自動化やオーケストレーションの対象が、どの程度の規模や複雑さになるのかを把握することも欠かせない。例えば、一部の企業にとってはシンプルな自動化ツールだけで十分な場合もあるが、より複雑で部門横断的なプロセスに対応するために、高度なワークフローを処理できる包括的なオーケストレーションが必要な場合もある。
連携
オーケストレーションツールは、単体で完結することはほとんどない。通常は社内の他のシステムやアプリケーションと連携させて使用する。連携の対象には、監視ツールや変更管理システム、データベースなどが含まれる。こうした連携は、自動化ツールやオーケストレーションツールが、API(アプリケーションプログラミングインタフェース)やその他のコネクタを通じて標準で連携可能になっていると迅速に進みやすい。仮にそれが難しい場合でも、カスタムAPIや独自コネクタを開発できる柔軟性が求められる。そうでなければ、企業の自動化および統合の取り組みが制限され、期待される効果が十分に得られない可能性がある。
スケーラビリティ
自動化やオーケストレーションによるタスクは、導入初期はシンプルでも、時間の経過とともに複雑化していく可能性が高い。
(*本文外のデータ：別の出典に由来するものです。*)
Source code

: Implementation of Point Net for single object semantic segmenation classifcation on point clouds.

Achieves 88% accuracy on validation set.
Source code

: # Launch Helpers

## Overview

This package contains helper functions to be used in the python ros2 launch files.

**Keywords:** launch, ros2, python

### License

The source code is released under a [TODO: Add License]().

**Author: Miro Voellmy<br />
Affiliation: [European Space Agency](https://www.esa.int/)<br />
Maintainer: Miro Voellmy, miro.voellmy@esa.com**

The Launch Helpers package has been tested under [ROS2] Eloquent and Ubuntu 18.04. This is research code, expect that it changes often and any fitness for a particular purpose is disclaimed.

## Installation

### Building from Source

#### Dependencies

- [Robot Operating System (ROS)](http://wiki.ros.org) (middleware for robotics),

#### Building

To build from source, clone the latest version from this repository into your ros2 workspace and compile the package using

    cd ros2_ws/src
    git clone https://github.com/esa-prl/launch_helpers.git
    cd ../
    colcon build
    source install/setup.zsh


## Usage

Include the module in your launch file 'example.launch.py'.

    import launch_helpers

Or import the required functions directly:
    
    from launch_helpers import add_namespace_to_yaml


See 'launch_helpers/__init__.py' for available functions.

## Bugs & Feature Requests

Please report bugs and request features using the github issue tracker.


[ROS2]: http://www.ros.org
選定する製品が、そうしたタスクの拡張や高度化に対応できる特性を備えているのかどうかを、事前にしっかりと調査しておくことが重要だ。これは、製品を長期にわたって安定して運用し続けるための非常に重要な要素となる。
コンプライアンス
自動化とオーケストレーションは、企業のセキュリティ体制やコンプライアンスの維持において、重要な役割を担う。これらの技術は、企業が一貫性のある、反復可能な方法で業務を遂行していることを保証する基盤となる。選定するツールが、自社のセキュリティポリシーや業界ごとのコンプライアンス要件に合致するものかどうかを確認しておく必要がある。
難易度
新しいツールを導入する際には、操作方法の習得に時間がかかるのが通例であるため、ツールの使いやすさを事前に評価しておくことが重要になる。ベンダーが提供するドキュメントやサポート体制、対応するスクリプト言語、インタフェースの分かりやすさなどを確認するようにしよう。最終的な導入判断を下す前には、実際に使用するスタッフに製品を試してもらい、使い勝手や好みについてフィードバックを得ることが望ましい。
レポート機能
自動化やオーケストレーションのツールには、ワークフローの実行状況を可視化するための詳細な監視機能とレポート機能が求められる。具体的には、成功率や失敗率、処理時間などのパフォーマンス指標を把握できる必要がある。セキュリティ対策や監査対応、コンプライアンスなどの観点から、自動化スクリプトやオーケストレーションに対する変更内容を記録として残すことが不可欠だ。そのためには、バージョン管理機能や変更管理機能を備えていることも重要な要件となる。